» **Exercise prompt**
For the word "languages", state how many lines below contain it. Give no other text.

*** Data for processing Section Begins ***

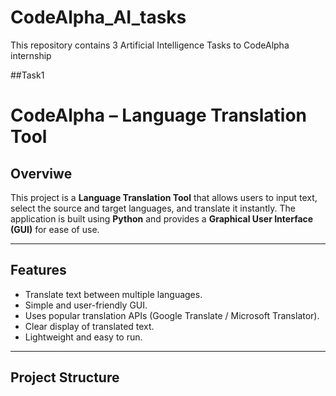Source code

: # CodeAlpha_AI_tasks
This repository contains 3 Artificial Intelligence Tasks  to CodeAlpha internship

##Task1

# CodeAlpha – Language Translation Tool

## Overviwe
This project is a **Language Translation Tool** that allows users to input text, select the source and target languages, and translate it instantly. The application is built using **Python** and provides a **Graphical User Interface (GUI)** for ease of use.

---

## Features
- Translate text between multiple languages.
- Simple and user-friendly GUI.
- Uses popular translation APIs (Google Translate / Microsoft Translator).
- Clear display of translated text.
- Lightweight and easy to run.

---

## Project Structure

*** Data for processing Section Ends ***

» **Problem solution**
2